During these cold winter months, Scotch Ales are the great for keeping you warm and giving you a nice buzz. And that’s perfect for a day like today where it’s cold and snowing (at least, it is in Chicago) and nobody wants to go outside.
Up first, a brewery that knows a thing or two about scotch and brewing...Scotland’s Belhaven Brewing, which just turned 300 years old last year!
Belhaven Brewery comes from Belhaven, Dunbar, Scotland (about 20 miles east of Edinburgh) and has been brewing beers for a long, long time. In fact, they’re Scotland’s oldest functioning brewery and started making beer in 1719 – some 60+ years before the USA would even become a country.
As they come from Scotland, it’s no surprise that they brew a few Scotch Ales and I chose their 90/~ Wee Heavy, which, based on what I found online, means 90 Shilling. I found a four-pack of 11.2-ounce bottles for $10. Each serving has a decent 7.4% ABV.
This Scottish ale poured a dark amber, nearly brown color with about a finger and half of thicker tan head topping it off. The foam works its way down the side, leaving some solid lacing as it did so, and eventually stopped once it reached half a finger thick.
There was a rich, sweet aroma emanating from the beer. Heavy notes of caramel and biscuit come from a solid dose of malts. There is a nice roasted nut aspect to the smell as well and a bit of sugar calming it all down. Hiding underneath everything was just a hint of booze, which makes sense as it sits at nearly 7.5%.
My first sip started with a light rush of carbonation and a flash of alcohol. The booze hit the back of my throat with a light burn but was soon quieted when the other flavors began to appear. Luckily, that sharp bite only happened on the first sip and every concurrent swig was much more gentle than the initial one.

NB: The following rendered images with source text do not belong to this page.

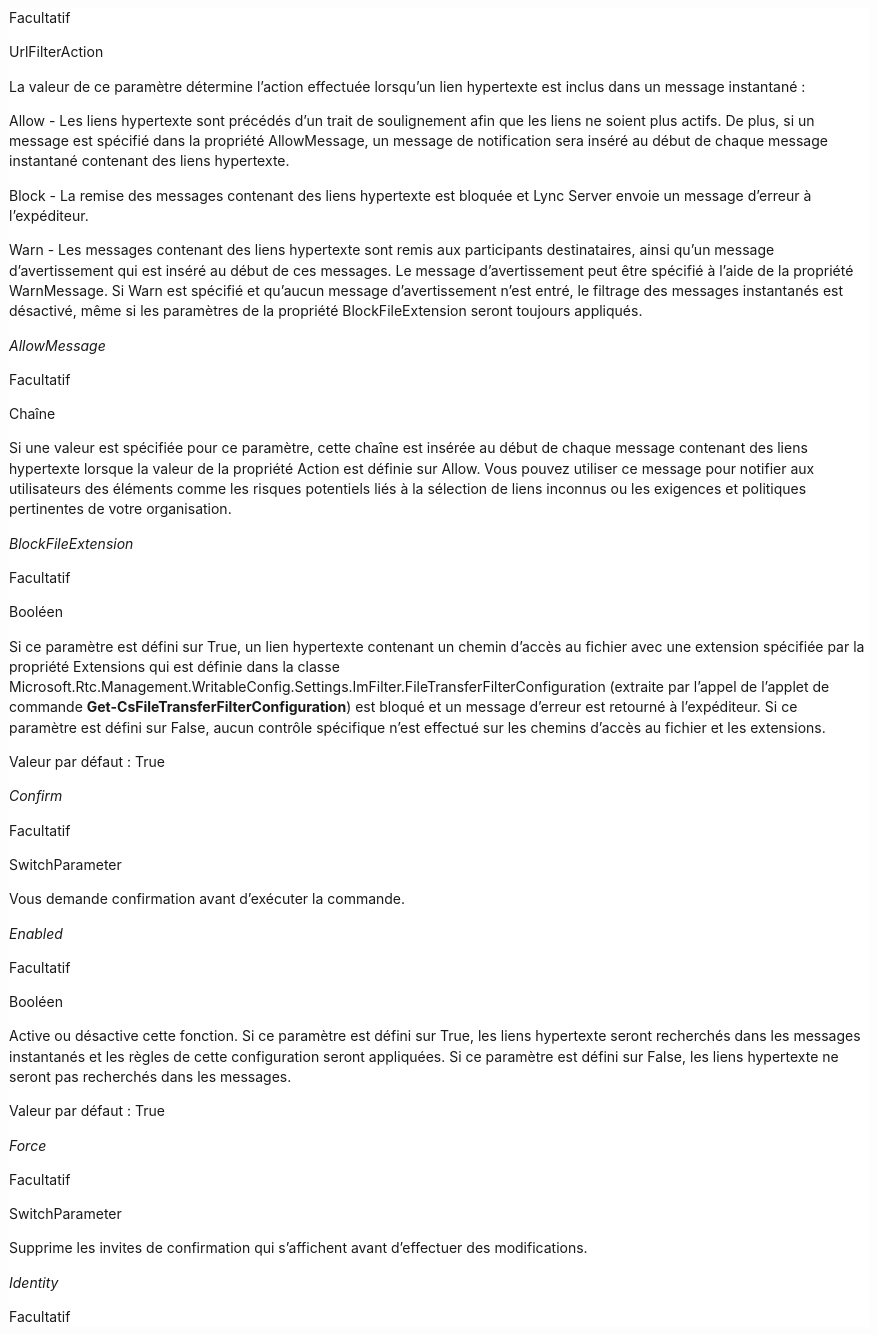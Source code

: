 <td><p>Facultatif</p></td>
<td><p>UrlFilterAction</p></td>
<td><p>La valeur de ce paramètre détermine l’action effectuée lorsqu’un lien hypertexte est inclus dans un message instantané :</p>
<p>Allow - Les liens hypertexte sont précédés d’un trait de soulignement afin que les liens ne soient plus actifs. De plus, si un message est spécifié dans la propriété AllowMessage, un message de notification sera inséré au début de chaque message instantané contenant des liens hypertexte.</p>
<p>Block - La remise des messages contenant des liens hypertexte est bloquée et Lync Server envoie un message d’erreur à l’expéditeur.</p>
<p>Warn - Les messages contenant des liens hypertexte sont remis aux participants destinataires, ainsi qu’un message d’avertissement qui est inséré au début de ces messages. Le message d’avertissement peut être spécifié à l’aide de la propriété WarnMessage. Si Warn est spécifié et qu’aucun message d’avertissement n’est entré, le filtrage des messages instantanés est désactivé, même si les paramètres de la propriété BlockFileExtension seront toujours appliqués.</p>
<p></p></td>
</tr>
<tr class="even">
<td><p><em>AllowMessage</em></p></td>
<td><p>Facultatif</p></td>
<td><p>Chaîne</p></td>
<td><p>Si une valeur est spécifiée pour ce paramètre, cette chaîne est insérée au début de chaque message contenant des liens hypertexte lorsque la valeur de la propriété Action est définie sur Allow. Vous pouvez utiliser ce message pour notifier aux utilisateurs des éléments comme les risques potentiels liés à la sélection de liens inconnus ou les exigences et politiques pertinentes de votre organisation.</p></td>
</tr>
<tr class="odd">
<td><p><em>BlockFileExtension</em></p></td>
<td><p>Facultatif</p></td>
<td><p>Booléen</p></td>
<td><p>Si ce paramètre est défini sur True, un lien hypertexte contenant un chemin d’accès au fichier avec une extension spécifiée par la propriété Extensions qui est définie dans la classe Microsoft.Rtc.Management.WritableConfig.Settings.ImFilter.FileTransferFilterConfiguration (extraite par l’appel de l’applet de commande <strong>Get-CsFileTransferFilterConfiguration</strong>) est bloqué et un message d’erreur est retourné à l’expéditeur. Si ce paramètre est défini sur False, aucun contrôle spécifique n’est effectué sur les chemins d’accès au fichier et les extensions.</p>
<p>Valeur par défaut : True</p></td>
</tr>
<tr class="even">
<td><p><em>Confirm</em></p></td>
<td><p>Facultatif</p></td>
<td><p>SwitchParameter</p></td>
<td><p>Vous demande confirmation avant d’exécuter la commande.</p></td>
</tr>
<tr class="odd">
<td><p><em>Enabled</em></p></td>
<td><p>Facultatif</p></td>
<td><p>Booléen</p></td>
<td><p>Active ou désactive cette fonction. Si ce paramètre est défini sur True, les liens hypertexte seront recherchés dans les messages instantanés et les règles de cette configuration seront appliquées. Si ce paramètre est défini sur False, les liens hypertexte ne seront pas recherchés dans les messages.</p>
<p>Valeur par défaut : True</p></td>
</tr>
<tr class="even">
<td><p><em>Force</em></p></td>
<td><p>Facultatif</p></td>
<td><p>SwitchParameter</p></td>
<td><p>Supprime les invites de confirmation qui s’affichent avant d’effectuer des modifications.</p></td>
</tr>
<tr class="odd">
<td><p><em>Identity</em></p></td>
<td><p>Facultatif</p></td>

As the smell indicated, 90/~ had a quite rich flavor. It was led by the malts which provided a heavy hand of bready notes and some light toffee, caramel flavors.
Joining those, there was some sugary sweet chocolate notes and some roasted malt that gave off a slight coffee characteristic.
The flavors all blended nicely into a sweet and flavorful Wee Heavy that didn’t have any overpowering or lingering aftertastes…except for one. There was no dry feeling. No lasting malts. All that remained for just a moment or two was a light alcohol sting. After disappearing from the front of the sip, the booze made itself known for a second at the end of the taste instead.
However, despite the alcohol, it was still an enjoyable Scotch Ale with plenty of positives. But, after all, Belhaven has been around for over 300 years…so they’ve had time to perfect a lot of these recipes.
Up next is a familiar brewery on BBG - Michigan’s Odd Side Ales - who has a Scotch Ale of their own with some nice additions to it.
Odd Side Ales is making its sixth appearance on BBG. And, for the first time, I don’t have one of their hoppy brews.
Instead I have MacDougal’s Scotch Ale from the Grand Haven, Michigan brewery.
But MacDougal’s isn’t just a typical Scotch Ale/Wee Heavy. Instead they’ve aged the brew in apple brandy barrels and then added orange peel for good measure. A 12-ounce bottle isn’t cheap, costing $7, but if I know anything about Odd Side, it’s that they make quality brews so the higher price is usually worth it.
MacDougal’s poured a dark copper color, nearing a purple-ish hue, with just about a finger of tan head topping it off. The thin bubbles quickly fizzled down to a small ring around the edge of the glass with no lacing what-so-ever as it disappears.
This Scotch Ale had a complex and sweet aroma. The apple brandy barrels and orange peel imparted some sweetness and notes of citrus while notes of caramel and spice linger behind. There is also a slight hint of booze that sits underneath, which is understandable as it has a 10.5% ABV.
My first taste began with just a fizz of carbonation before the boozy flavors hit like a freight train. The brandy starts things off with a harsh sting that burns on its way down.
However, from there, there is a nice apple sweetness and some citrus rind bitterness that calms down that initial alcohol burn. Joining the apple and orange midway through is a caramel sweetness and slightly breadiness from the malts.
Late in the sip some spices joined the party and imparted light flavors of allspice, clove, and charred oak.
The second half of the bottle was much easier to drink than the first few sips.
As the beer warms up, that early boozy bite seemed to lessen with each sip…or my palate just got used to it. But MacDougal’s also becomes sweeter with time, as the apple and caramel get stronger and blend nicely.
By the end of the bottle the high ABV certainly made itself known, warming my chest and face and giving me a slight buzz.
This was a nice take on a Scotch Ale. Up front the brandy stings but the flavors of apple and orange mixed with the grain profile well to create slight notes of candy apples and spice in the last half of the bottle.